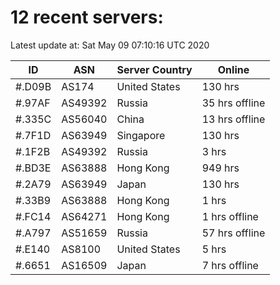 # 12 recent servers:

Latest update at: Sat May 09 07:10:16 UTC 2020

| ID | ASN | Server Country | Online |
| -- | --- | -------------- | ------ |
| #.D09B | AS174 | United States | 130 hrs |
| #.97AF | AS49392 | Russia | 35 hrs offline |
| #.335C | AS56040 | China | 13 hrs offline |
| #.7F1D | AS63949 | Singapore | 130 hrs |
| #.1F2B | AS49392 | Russia | 3 hrs |
| #.BD3E | AS63888 | Hong Kong | 949 hrs |
| #.2A79 | AS63949 | Japan | 130 hrs |
| #.33B9 | AS63888 | Hong Kong | 1 hrs |
| #.FC14 | AS64271 | Hong Kong | 1 hrs offline |
| #.A797 | AS51659 | Russia | 57 hrs offline |
| #.E140 | AS8100 | United States | 5 hrs |
| #.6651 | AS16509 | Japan | 7 hrs offline |


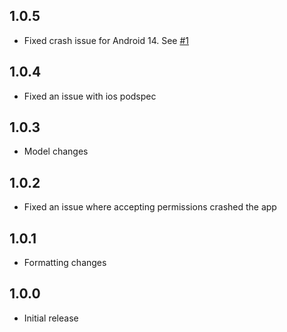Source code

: ## 1.0.5

- Fixed crash issue for Android 14. See [#1](https://github.com/akshaydoshi2/flutter_sim_data/issues/1)

## 1.0.4

- Fixed an issue with ios podspec

## 1.0.3

- Model changes

## 1.0.2

- Fixed an issue where accepting permissions crashed the app

## 1.0.1

- Formatting changes

## 1.0.0

- Initial release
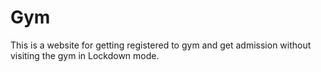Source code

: # Gym
This is a website for getting registered to gym and get admission without visiting the gym in Lockdown mode.
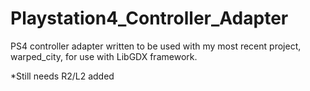 # Playstation4_Controller_Adapter
PS4 controller adapter written to be used with my most recent project, warped_city, for use with LibGDX framework.


*Still needs R2/L2 added
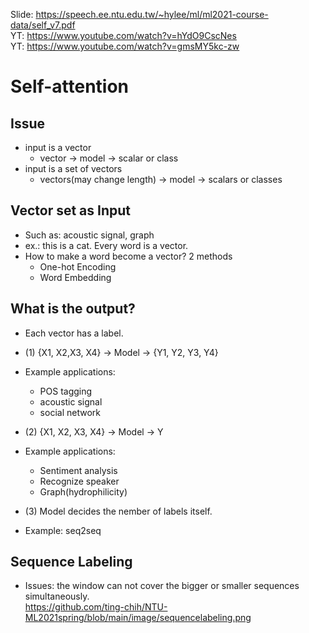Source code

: Slide: https://speech.ee.ntu.edu.tw/~hylee/ml/ml2021-course-data/self_v7.pdf  
YT: https://www.youtube.com/watch?v=hYdO9CscNes  
YT: https://www.youtube.com/watch?v=gmsMY5kc-zw  

# Self-attention  

## Issue  

   * input is a vector  
      * vector -> model -> scalar or class  
   * input is a set of vectors  
      * vectors(may change length) -> model -> scalars or classes  
    
## Vector set as Input  

   * Such as: acoustic signal, graph  
   * ex.: this is a cat. Every word is a vector.  
   * How to make a word become a vector? 2 methods  
      * One-hot Encoding  
      * Word Embedding  
   
    
## What is the output?  

  * Each vector has a label.  
  * (1) {X1, X2,X3, X4} -> Model -> {Y1, Y2, Y3, Y4}  
  * Example applications:  
    * POS tagging  
    * acoustic signal  
    * social network  

  * (2) {X1, X2, X3, X4} -> Model -> Y  
  * Example applications:  
    * Sentiment analysis  
    * Recognize speaker  
    * Graph(hydrophilicity)  
  
  * (3) Model decides the nember of labels itself.  
  * Example: seq2seq  

## Sequence Labeling  

  * Issues: the window can not cover the bigger or smaller sequences simultaneously.  
  https://github.com/ting-chih/NTU-ML2021spring/blob/main/image/sequencelabeling.png
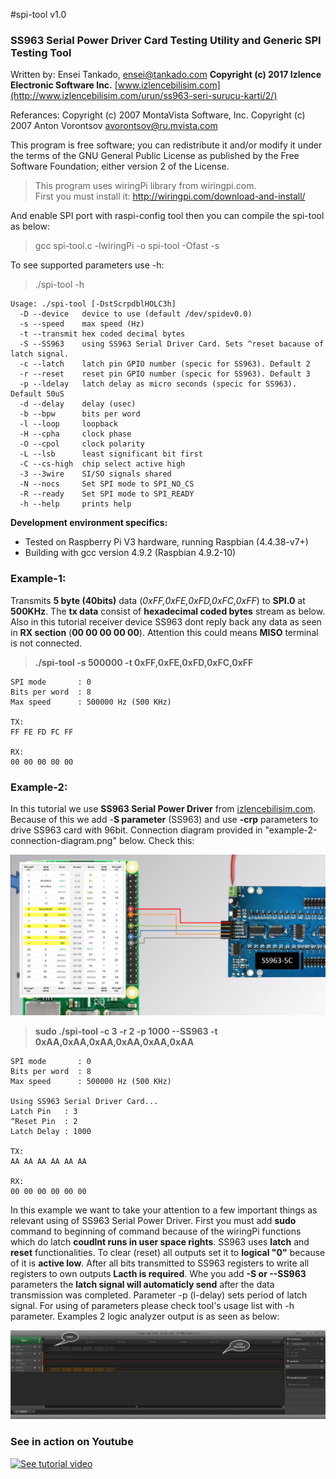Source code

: #spi-tool v1.0

### SS963 Serial Power Driver Card Testing Utility and Generic SPI Testing Tool

Written by: Ensei Tankado, ensei@tankado.com
**Copyright (c) 2017  Izlence Electronic Software Inc.**  [www.izlencebilisim.com](http://www.izlencebilisim.com/urun/ss963-seri-surucu-karti/2/)

Referances:
Copyright (c) 2007  MontaVista Software, Inc.
Copyright (c) 2007  Anton Vorontsov <avorontsov@ru.mvista.com>

This program is free software; you can redistribute it and/or modify
it under the terms of the GNU General Public License as published by
the Free Software Foundation; either version 2 of the License.

> This program uses wiringPi library from wiringpi.com.  
> First you must install it: http://wiringpi.com/download-and-install/
 
 And enable SPI port with raspi-config tool then you can compile the spi-tool as below:
 > gcc spi-tool.c -lwiringPi -o spi-tool -Ofast -s
 
 To see supported parameters use -h:
 > ./spi-tool -h

    Usage: ./spi-tool [-DstScrpdblHOLC3h]
      -D --device   device to use (default /dev/spidev0.0)
      -s --speed    max speed (Hz)
      -t --transmit hex coded decimal bytes
      -S --SS963    using SS963 Serial Driver Card. Sets ^reset bacause of latch signal.
      -c --latch    latch pin GPIO number (specic for SS963). Default 2
      -r --reset    reset pin GPIO number (specic for SS963). Default 3
      -p --ldelay   latch delay as micro seconds (specic for SS963). Default 50uS
      -d --delay    delay (usec)
      -b --bpw      bits per word
      -l --loop     loopback
      -H --cpha     clock phase
      -O --cpol     clock polarity
      -L --lsb      least significant bit first
      -C --cs-high  chip select active high
      -3 --3wire    SI/SO signals shared
      -N --nocs     Set SPI mode to SPI_NO_CS
      -R --ready    Set SPI mode to SPI_READY
      -h --help     prints help

  
**Development environment specifics:**

 - Tested on Raspberry Pi V3 hardware, running Raspbian (4.4.38-v7+)
 - Building with gcc version 4.9.2 (Raspbian 4.9.2-10)
  
### Example-1:

Transmits **5 byte (40bits)** data (*0xFF,0xFE,0xFD,0xFC,0xFF*) to **SPI.0** at **500KHz**.  The **tx data** consist of **hexadecimal coded bytes** stream as below.  Also in this tutorial receiver device SS963 dont reply back any data  as seen in **RX section** (**00 00 00 00 00**). Attention this could means  **MISO** terminal is not connected.

>  **./spi-tool -s 500000 -t 0xFF,0xFE,0xFD,0xFC,0xFF**

	
    SPI mode       : 0
    Bits per word  : 8
    Max speed      : 500000 Hz (500 KHz)
    
    TX:
    FF FE FD FC FF
    
    RX:
    00 00 00 00 00

### Example-2:

In this tutorial we use **SS963 Serial Power Driver** from [izlencebilisim.com](http://www.izlencebilisim.com/urun/ss963-seri-surucu-karti/2/). Because of this we add -**S parameter** (SS963) and use **-crp** parameters to  drive SS963 card with 96bit. Connection diagram provided in  "example-2-connection-diagram.png" below. Check this:

![enter image description here](https://github.com/enseitankado/ss963-serial-power-driver/blob/master/spi-tool/example-2-connection-diagram.png?raw=true)

> **sudo ./spi-tool -c 3 -r 2 -p 1000 --SS963 -t  0xAA,0xAA,0xAA,0xAA,0xAA,0xAA**

	SPI mode       : 0
	Bits per word  : 8
	Max speed      : 500000 Hz (500 KHz)

	Using SS963 Serial Driver Card...
	Latch Pin   : 3
	^Reset Pin  : 2
	Latch Delay : 1000

	TX:
	AA AA AA AA AA AA

	RX:
	00 00 00 00 00 00

In this example we want to take your attention to a few important things as relevant using of SS963 Serial Power Driver. First you must add **sudo** command to beginning of command because of the wiringPi functions which do latch **coudlnt runs in user space rights**. SS963 uses **latch** and **reset** functionalities. To clear (reset) all outputs set it to  **logical "0"** because of it is **active low**. After all bits transmitted to SS963 registers to write all registers to own outputs **Lacth is required**.  Whe you add **-S or --SS963** parameters the **latch signal will automaticly send**  after the data transmission was completed. Parameter -p (l-delay) sets period of latch signal.  For using of parameters please check tool's usage list with -h parameter. Examples 2 logic analyzer output is as seen as below:

![enter image description here](https://github.com/enseitankado/ss963-serial-power-driver/blob/master/spi-tool/example-2-analyzer-screenshot.png?raw=true)


### See in action on Youtube

[![See tutorial video](http://www.tankado.com/wp-content/uploads/2018/01/2018-01-23_18-39-43.png)](https://www.youtube.com/watch?v=D1Yi7_5iR5U)



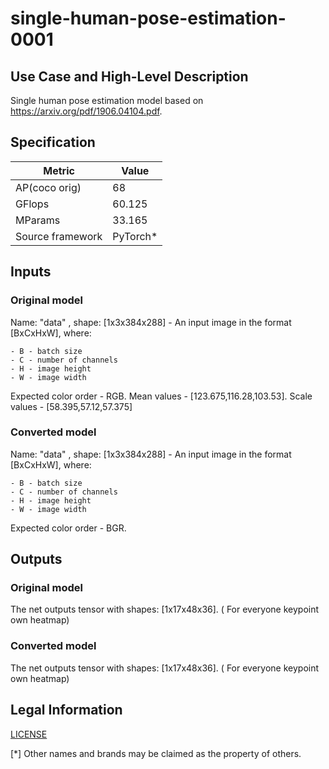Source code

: # single-human-pose-estimation-0001

## Use Case and High-Level Description
Single human pose estimation model based on https://arxiv.org/pdf/1906.04104.pdf.

## Specification

| Metric                                                        | Value                   |
|---------------------------------------------------------------|-------------------------|
| AP(coco orig)                                                 | 68                      |
| GFlops                                                        | 60.125                  |
| MParams                                                       | 33.165                  |
| Source framework                                              | PyTorch\*               |


## Inputs

### Original model

Name: "data" , shape: [1x3x384x288] - An input image in the format [BxCxHxW],
   where:

    - B - batch size
    - C - number of channels
    - H - image height
    - W - image width

   Expected color order - RGB. Mean values - [123.675,116.28,103.53]. Scale values - [58.395,57.12,57.375]

### Converted model

Name: "data" , shape: [1x3x384x288] - An input image in the format [BxCxHxW],
   where:

    - B - batch size
    - C - number of channels
    - H - image height
    - W - image width

   Expected color order - BGR.

## Outputs

### Original model

The net outputs tensor with shapes: [1x17x48x36]. ( For everyone keypoint own heatmap)

### Converted model

The net outputs tensor with shapes: [1x17x48x36]. ( For everyone keypoint own heatmap)

## Legal Information
[LICENSE](https://raw.githubusercontent.com/opencv/openvino_training_extensions/develop/LICENSE)

[*] Other names and brands may be claimed as the property of others.
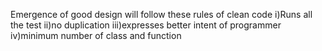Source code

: Emergence of good design will follow these rules of clean code
  i)Runs all the test
  ii)no duplication
  iii)expresses better intent of programmer
  iv)minimum number of class and function
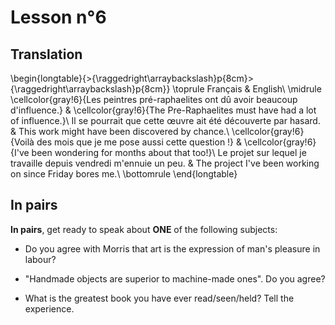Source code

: # Lesson n°6




## Translation


\begin{longtable}{>{\raggedright\arraybackslash}p{8cm}>{\raggedright\arraybackslash}p{8cm}}
\toprule
Français & English\\
\midrule
\cellcolor{gray!6}{Les peintres pré-raphaelites ont dû avoir beaucoup d'influence.} & \cellcolor{gray!6}{The Pre-Raphaelites must have had a lot of influence.}\\
Il se pourrait que cette œuvre ait été découverte par hasard. & This work might have been discovered by chance.\\
\cellcolor{gray!6}{Voilà des mois que je me pose aussi cette question !} & \cellcolor{gray!6}{I've been wondering for months about that too!}\\
Le projet sur lequel je travaille depuis vendredi m'ennuie un peu. & The project I've been working on since Friday bores me.\\
\bottomrule
\end{longtable}

## In pairs

**In pairs**, get ready to speak about **ONE** of the following subjects:

- Do you agree with Morris that art is the expression of man's pleasure in labour?

- "Handmade objects are superior to machine-made ones". Do you agree?

- What is the greatest book you have ever read/seen/held? Tell the experience.
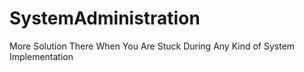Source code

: # SystemAdministration
More Solution There When You Are Stuck During Any Kind of System Implementation
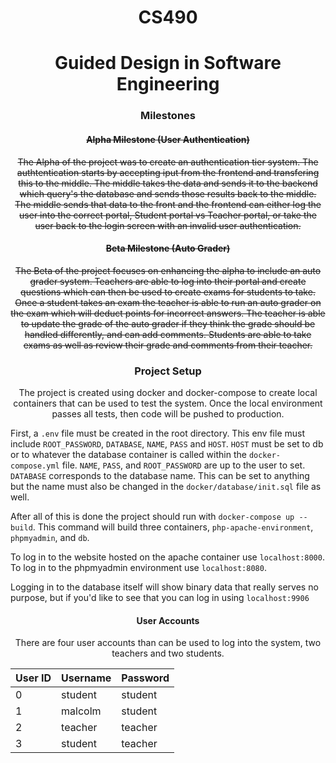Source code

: <h1 align="center">CS490</h1>
<h1 align="center">Guided Design in Software Engineering</h1>

<h3 align="center">Milestones</h3>

<h4 align="center"><s>Alpha Milestone (User Authentication)</s></h4>

<p align="center"><s>The Alpha of the project was to create an authentication tier system. The authtentication starts by accepting iput from the frontend and transfering this to the middle. The middle takes the data and sends it to the backend which query's the database and sends those results back to the middle. The middle sends that data to the front and the frontend can either log the user into the correct portal, Student portal vs Teacher portal, or take the user back to the login screen with an invalid user authentication.</s></p>

<h4 align="center"><s>Beta Milestone (Auto Grader)</s></h4>

<p align="center"><s>The Beta of the project focuses on enhancing the alpha to include an auto grader system. Teachers are able to log into their portal and create questions which can then be used to create exams for students to take. Once a student takes an exam the teacher is able to run an auto grader on the exam which will deduct points for incorrect answers. The teacher is able to update the grade of the auto grader if they think the grade should be handled differently, and can add comments. Students are able to take exams as well as review their grade and comments from their teacher.</s></p>

<h3 align="center">Project Setup</h3>

<p align="center">
The project is created using docker and docker-compose to create local containers that can be used to test the system. Once the local environment passes all tests, then code will be pushed to production.

First, a `.env` file must be created in the root directory. This env file must include `ROOT_PASSWORD`, `DATABASE`, `NAME`, `PASS` and `HOST`. `HOST` must be set to db or to whatever the database container is called within the `docker-compose.yml` file. `NAME`, `PASS`, and `ROOT_PASSWORD` are up to the user to set. `DATABASE` corresponds to the database name. This can be set to anything but the name must also be changed in the `docker/database/init.sql` file as well.

After all of this is done the project should run with `docker-compose up --build`. This command will build three containers, `php-apache-environment`, `phpmyadmin`, and `db`. 

To log in to the website hosted on the apache container use `localhost:8000`.
To log in to the phpmyadmin environment use `localhost:8080`.

Logging in to the database itself will show binary data that really serves no purpose, but if you'd like to see that you can log in using `localhost:9906`
</p>

<h4 align="center">User Accounts</h4>
<p align="center">
There are four user accounts than can be used to log into the system, two teachers and two students.

| User ID | Username | Password |
| ------- | -------- | -------- |
|    0    | student  | student  |
|    1    | malcolm  | student  |
|    2    | teacher  | teacher  |
|    3    | student  | teacher  |

</p>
┄┄┄┄┄┄┄┄┄┄
**Exercise requirements:**
Output exactly one stretch of the listing: from the line containing "Latest update at: Sat" through the line containing "1 hrs offline |", both end lines included.

**The completed task:**
Latest update at: Sat May 09 07:10:16 UTC 2020

| ID | ASN | Server Country | Online |
| -- | --- | -------------- | ------ |
| #.D09B | AS174 | United States | 130 hrs |
| #.97AF | AS49392 | Russia | 35 hrs offline |
| #.335C | AS56040 | China | 13 hrs offline |
| #.7F1D | AS63949 | Singapore | 130 hrs |
| #.1F2B | AS49392 | Russia | 3 hrs |
| #.BD3E | AS63888 | Hong Kong | 949 hrs |
| #.2A79 | AS63949 | Japan | 130 hrs |
| #.33B9 | AS63888 | Hong Kong | 1 hrs |
| #.FC14 | AS64271 | Hong Kong | 1 hrs offline |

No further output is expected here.